Le périmètre s'arrête à la porte de chez toi. La Commission exclut de la notion de déployeur l'usage « personal, non-professional » : l'image générée pour faire rire ses amis n'est pas concernée. La même image publiée par une agence pour un client, si.
Ce qui n'arrive pas dimanche
La partie du règlement qui aurait vraiment mordu, ce sont les systèmes à haut risque : recrutement, crédit, éducation, biométrie, infrastructures critiques. Documentation obligatoire, gestion des risques, supervision humaine, enregistrement.
Ce bloc a glissé. Le Digital Omnibus repousse l'annexe III au 2 décembre 2027, et l'annexe I, l'IA embarquée dans des produits déjà réglementés, au 2 août 2028. Le mécanisme, ses exemptions et le lobbying qui l'entoure, on les a détaillés dans un article distinct.
On installe donc le radar avant d'avoir fini de construire la route. La sanction des grands modèles arrive dimanche, le contrôle des systèmes qui décident d'un emploi ou d'un crédit attendra seize mois de plus.

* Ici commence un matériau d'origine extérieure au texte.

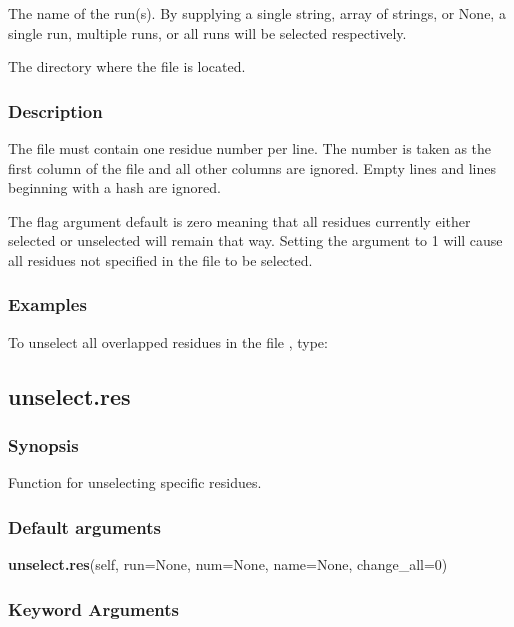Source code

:   The name of the run(s).  By supplying a single string, array of strings, or None, a single run, multiple runs, or all runs will be selected respectively.

  The directory where the file is located.


\subsubsection{Description}

The file must contain one residue number per line.  The number is taken as the first column
of the file and all other columns are ignored.  Empty lines and lines beginning with a hash
are ignored.

The 
 flag argument default is zero meaning that all residues currently either
selected or unselected will remain that way.  Setting the argument to 1 will cause all
residues not specified in the file to be selected.


\subsubsection{Examples}

To unselect all overlapped residues in the file 
, type:





\newpage

\subsection{unselect.res}


\subsubsection{Synopsis}

Function for unselecting specific residues.

\subsubsection{Default arguments}

\textsf{\textbf{unselect.res}(self, run=None, num=None, name=None, change\_all=0)}


\subsubsection{Keyword Arguments}


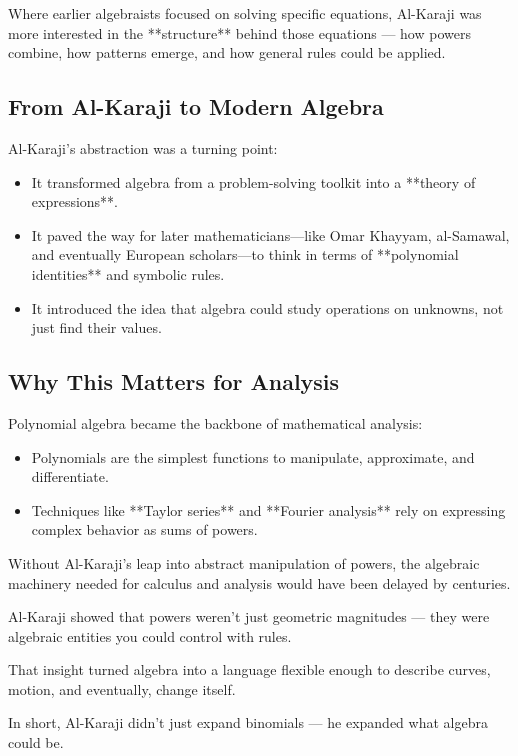 \begin{tcolorbox}[colback=blue!5!white, colframe=blue!50!black, title={Historical Sidebar: Al-Karaji and the Birth of Polynomial Algebra}, breakable]
    Where earlier algebraists focused on solving specific equations, Al-Karaji was more interested in the **structure** behind those equations — how powers combine, how patterns emerge, and how general rules could be applied.
    
    \subsection*{From Al-Karaji to Modern Algebra}
    
    Al-Karaji’s abstraction was a turning point:
    
    \begin{itemize}
      \item It transformed algebra from a problem-solving toolkit into a **theory of expressions**.
      \item It paved the way for later mathematicians—like Omar Khayyam, al-Samawal, and eventually European scholars—to think in terms of **polynomial identities** and symbolic rules.
      \item It introduced the idea that algebra could study operations on unknowns, not just find their values.
    \end{itemize}
    
    \subsection*{Why This Matters for Analysis}
    
    Polynomial algebra became the backbone of mathematical analysis:
    
    \begin{itemize}
      \item Polynomials are the simplest functions to manipulate, approximate, and differentiate.
      \item Techniques like **Taylor series** and **Fourier analysis** rely on expressing complex behavior as sums of powers.
    \end{itemize}
    
    Without Al-Karaji’s leap into abstract manipulation of powers, the algebraic machinery needed for calculus and analysis would have been delayed by centuries.
    
    \begin{tcolorbox}[colback=gray!10, colframe=black, title={From Al-Karaji’s Powers to Newton’s Calculus}, fonttitle=\bfseries]
    Al-Karaji showed that powers weren’t just geometric magnitudes — they were algebraic entities you could control with rules.
    
    That insight turned algebra into a language flexible enough to describe curves, motion, and eventually, change itself.
    \end{tcolorbox}
    
    In short, Al-Karaji didn’t just expand binomials — he expanded what algebra could be.
    
\end{tcolorbox}


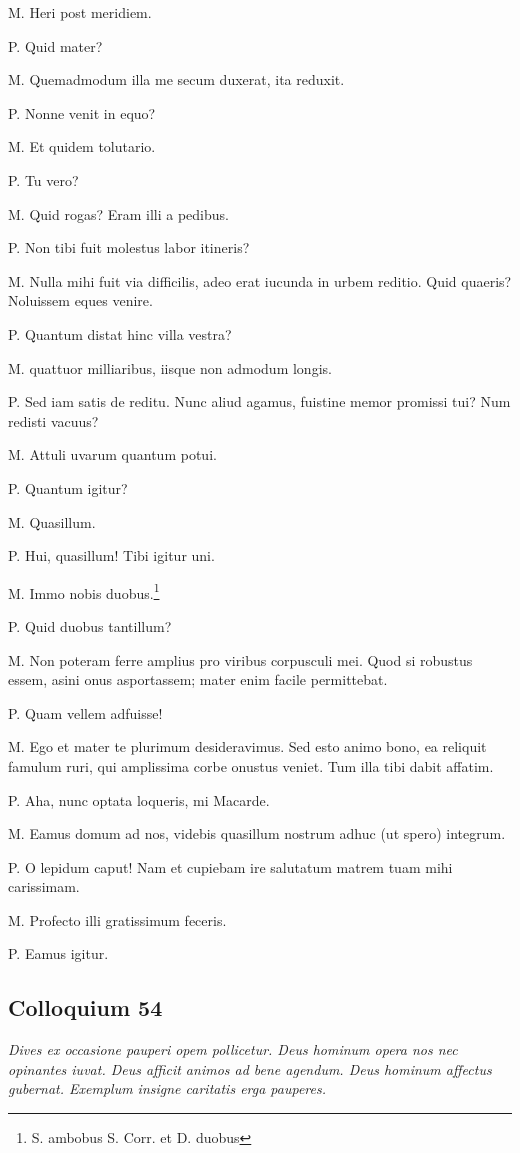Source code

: \documentclass{article}
\begin{document}
M. Heri post meridiem. 

P. Quid mater?

M. Quemadmodum illa me secum duxerat, ita reduxit. 

P. Nonne venit in equo?

M. Et quidem tolutario. 

P. Tu vero?

M. Quid rogas? Eram illi a pedibus. 

P. Non tibi fuit molestus labor itineris?

M. Nulla mihi fuit via difficilis, adeo erat iucunda in urbem reditio. Quid quaeris? Noluissem eques venire. 

P. Quantum distat hinc villa vestra?

M. quattuor milliaribus, iisque non admodum longis. 

P. Sed iam satis de reditu. Nunc aliud agamus, fuistine memor promissi tui? Num redisti vacuus?

M. Attuli uvarum quantum potui. 

P. Quantum igitur?

M. Quasillum. 

P. Hui, quasillum! Tibi igitur uni. 

M. Immo nobis duobus.\footnote{S. ambobus S. Corr. et D. duobus}

P. Quid duobus tantillum?

M. Non poteram ferre amplius pro viribus corpusculi mei. Quod si robustus essem, asini onus asportassem; mater enim facile permittebat. 

P. Quam vellem adfuisse!

M. Ego et mater te plurimum desideravimus. Sed esto animo bono, ea reliquit famulum ruri, qui amplissima corbe onustus veniet. Tum illa tibi dabit affatim. 

P. Aha, nunc optata loqueris, mi Macarde. 

M. Eamus domum ad nos, videbis quasillum nostrum adhuc (ut spero) integrum. 

P. O lepidum caput! Nam et cupiebam ire salutatum matrem tuam mihi carissimam. 

M. Profecto illi gratissimum feceris. 

P. Eamus igitur. 

\subsection{Colloquium 54}
\emph{Dives ex occasione pauperi opem pollicetur. Deus hominum opera nos nec opinantes iuvat. Deus afficit animos ad bene agendum. Deus hominum affectus gubernat. Exemplum insigne caritatis erga pauperes.}
\end{document}
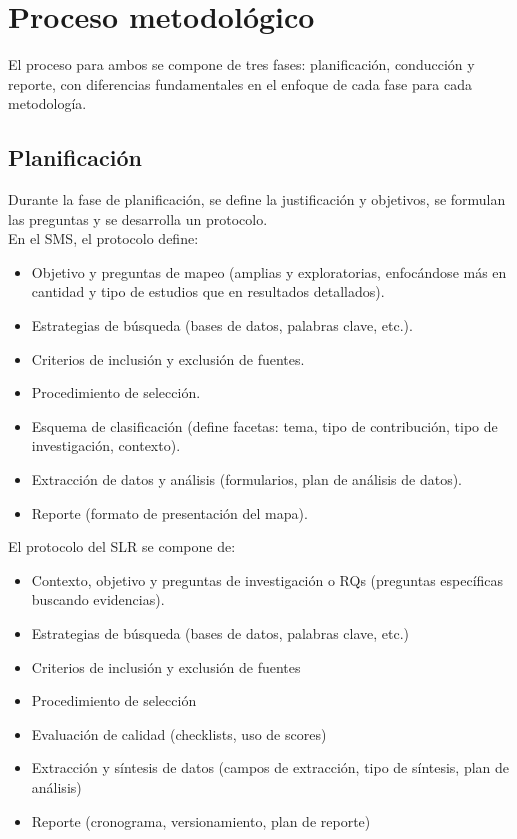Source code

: \section{Proceso metodológico}
El proceso para ambos se compone de tres fases: planificación, conducción y reporte, con diferencias fundamentales en el enfoque de cada fase para cada metodología.
\subsection{Planificación}
Durante la fase de planificación, se define la justificación y objetivos, se formulan las preguntas y se desarrolla un protocolo.\\ 

En el SMS, el protocolo\cite{definicion_sms} define:
\begin{itemize}
    \item Objetivo y preguntas de mapeo (amplias y exploratorias, enfocándose más en cantidad y tipo de estudios que en resultados detallados).
    \item Estrategias de búsqueda (bases de datos, palabras clave, etc.).
    \item Criterios de inclusión y exclusión de fuentes.
    \item Procedimiento de selección.
    \item Esquema de clasificación (define facetas: tema, tipo de contribución, tipo de investigación, contexto).
    \item Extracción de datos y análisis (formularios, plan de análisis de datos).
    \item Reporte (formato de presentación del mapa).\\
\end{itemize}

El protocolo del SLR\cite{kitchenham2009slr} se compone de:
\begin{itemize}
    \item Contexto, objetivo y preguntas de investigación o RQs (preguntas específicas buscando evidencias).
    \item Estrategias de búsqueda (bases de datos, palabras clave, etc.)
    \item Criterios de inclusión y exclusión de fuentes
    \item Procedimiento de selección
    \item Evaluación de calidad (checklists, uso de scores)
    \item Extracción y síntesis de datos (campos de extracción, tipo de síntesis, plan de análisis)
    \item Reporte (cronograma, versionamiento, plan de reporte)\\
\end{itemize}


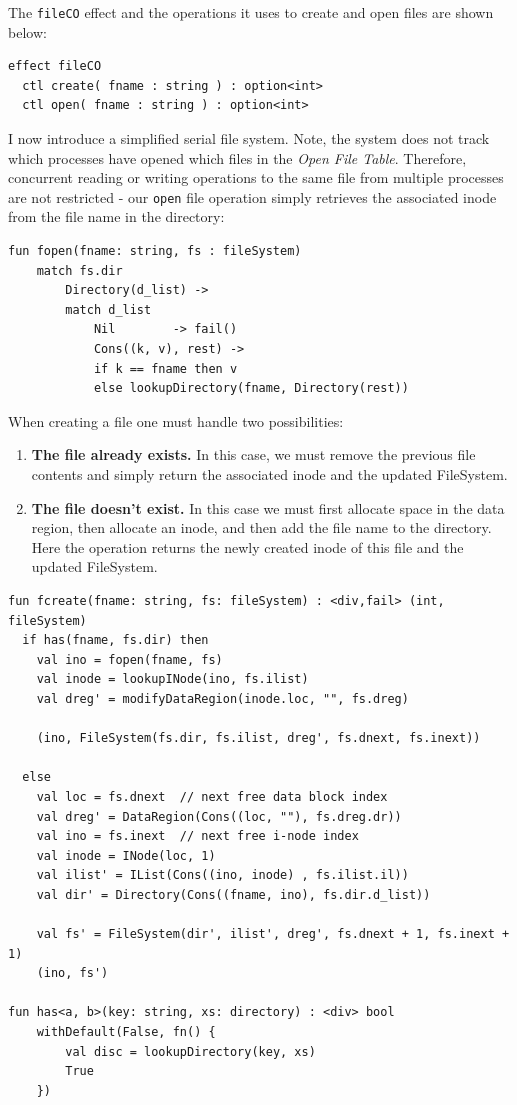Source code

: \documentclass[logo,bsc,singlespacing,parskip]{infthesis}
\begin{document}
The \lstinline{fileCO} effect and the operations it uses to create and open files are shown below:

\begin{lstlisting}
effect fileCO
  ctl create( fname : string ) : option<int>
  ctl open( fname : string ) : option<int>
\end{lstlisting}
I now introduce a simplified serial file system. Note, the system does not track which processes have opened which files in the \textit{Open File Table}. Therefore, concurrent reading or writing operations to the same file from multiple processes are not restricted - our \lstinline{open} file operation simply retrieves the associated inode from the file name in the directory:




\begin{lstlisting}
fun fopen(fname: string, fs : fileSystem) 
    match fs.dir 
        Directory(d_list) ->
        match d_list 
            Nil        -> fail()  
            Cons((k, v), rest) ->
            if k == fname then v
            else lookupDirectory(fname, Directory(rest))

\end{lstlisting}    


When creating a file one must handle two possibilities:
\begin{enumerate}
    \item \textbf{The file already exists.} In this case, we must remove the previous file contents and simply return the associated  inode and the updated FileSystem.
    \item \textbf{The file doesn't exist.} In this case we must first allocate space in the data region, then allocate an inode, and then add the file name to the directory. Here the operation returns the newly created inode of this file and the updated FileSystem.
\end{enumerate}

\begin{lstlisting}
fun fcreate(fname: string, fs: fileSystem) : <div,fail> (int, fileSystem) 
  if has(fname, fs.dir) then 
    val ino = fopen(fname, fs)  
    val inode = lookupINode(ino, fs.ilist)  
    val dreg' = modifyDataRegion(inode.loc, "", fs.dreg)  

    (ino, FileSystem(fs.dir, fs.ilist, dreg', fs.dnext, fs.inext))  
  
  else 
    val loc = fs.dnext  // next free data block index
    val dreg' = DataRegion(Cons((loc, ""), fs.dreg.dr))  
    val ino = fs.inext  // next free i-node index
    val inode = INode(loc, 1)  
    val ilist' = IList(Cons((ino, inode) , fs.ilist.il))  
    val dir' = Directory(Cons((fname, ino), fs.dir.d_list))
    
    val fs' = FileSystem(dir', ilist', dreg', fs.dnext + 1, fs.inext + 1)  
    (ino, fs')

fun has<a, b>(key: string, xs: directory) : <div> bool
    withDefault(False, fn() {
        val disc = lookupDirectory(key, xs)  
        True  
    })
\end{lstlisting}
\end{document}
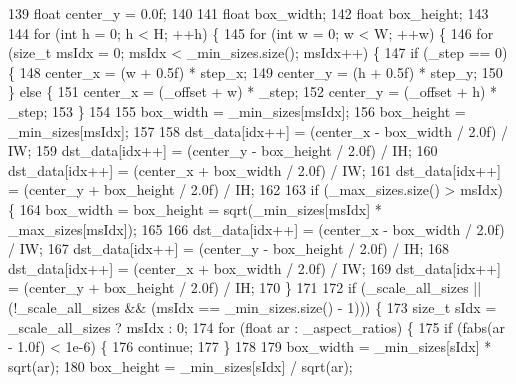 \begin{DoxyCode}
139         \textcolor{keywordtype}{float} center\_y = 0.0f;
140 
141         \textcolor{keywordtype}{float} box\_width;
142         \textcolor{keywordtype}{float} box\_height;
143 
144         \textcolor{keywordflow}{for} (\textcolor{keywordtype}{int} h = 0; h < H; ++h) \{
145             \textcolor{keywordflow}{for} (\textcolor{keywordtype}{int} w = 0; w < W; ++w) \{
146                 \textcolor{keywordflow}{for} (\textcolor{keywordtype}{size\_t} msIdx = 0; msIdx < \_min\_sizes.size(); msIdx++) \{
147                     \textcolor{keywordflow}{if} (\_step == 0) \{
148                         center\_x = (w + 0.5f) * step\_x;
149                         center\_y = (h + 0.5f) * step\_y;
150                     \} \textcolor{keywordflow}{else} \{
151                         center\_x = (\_offset + w) * \_step;
152                         center\_y = (\_offset + h) * \_step;
153                     \}
154 
155                     box\_width = \_min\_sizes[msIdx];
156                     box\_height = \_min\_sizes[msIdx];
157 
158                     dst\_data[idx++] = (center\_x - box\_width / 2.0f) / IW;
159                     dst\_data[idx++] = (center\_y - box\_height / 2.0f) / IH;
160                     dst\_data[idx++] = (center\_x + box\_width / 2.0f) / IW;
161                     dst\_data[idx++] = (center\_y + box\_height / 2.0f) / IH;
162 
163                     \textcolor{keywordflow}{if} (\_max\_sizes.size() > msIdx) \{
164                         box\_width = box\_height = sqrt(\_min\_sizes[msIdx] * \_max\_sizes[msIdx]);
165 
166                         dst\_data[idx++] = (center\_x - box\_width / 2.0f) / IW;
167                         dst\_data[idx++] = (center\_y - box\_height / 2.0f) / IH;
168                         dst\_data[idx++] = (center\_x + box\_width / 2.0f) / IW;
169                         dst\_data[idx++] = (center\_y + box\_height / 2.0f) / IH;
170                     \}
171 
172                     \textcolor{keywordflow}{if} (\_scale\_all\_sizes || (!\_scale\_all\_sizes && (msIdx == \_min\_sizes.size() - 1))) \{
173                         \textcolor{keywordtype}{size\_t} sIdx = \_scale\_all\_sizes ? msIdx : 0;
174                         \textcolor{keywordflow}{for} (\textcolor{keywordtype}{float} ar : \_aspect\_ratios) \{
175                             \textcolor{keywordflow}{if} (fabs(ar - 1.0f) < 1e-6) \{
176                                 \textcolor{keywordflow}{continue};
177                             \}
178 
179                             box\_width = \_min\_sizes[sIdx] * sqrt(ar);
180                             box\_height = \_min\_sizes[sIdx] / sqrt(ar);

\end{DoxyCode}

Une partie de la société civile n'a pas lu ça comme une simplification. EDRi, dans un communiqué de novembre 2025 rédigé au stade de la proposition, écrivait que « the Digital Omnibus on AI tears the AI Act apart, undermining its key protections ». C'est un point de vue, antérieur au texte final, et il vaut d'être connu.
En France, personne n'est encore nommé
Reste une bizarrerie locale. Le règlement s'applique dimanche, mais l'autorité française chargée de la surveillance du marché n'est toujours pas désignée par la loi : le véhicule législatif, le projet de loi DDADUE, est encore en discussion. La CNIL se prépare à en récupérer une large part, notamment sur la biométrie et l'emploi, sous réserve de confirmation par le législateur.
Le radar européen s'allume dimanche. En France, le nom de celui qui relèvera les infractions n'est pas encore écrit.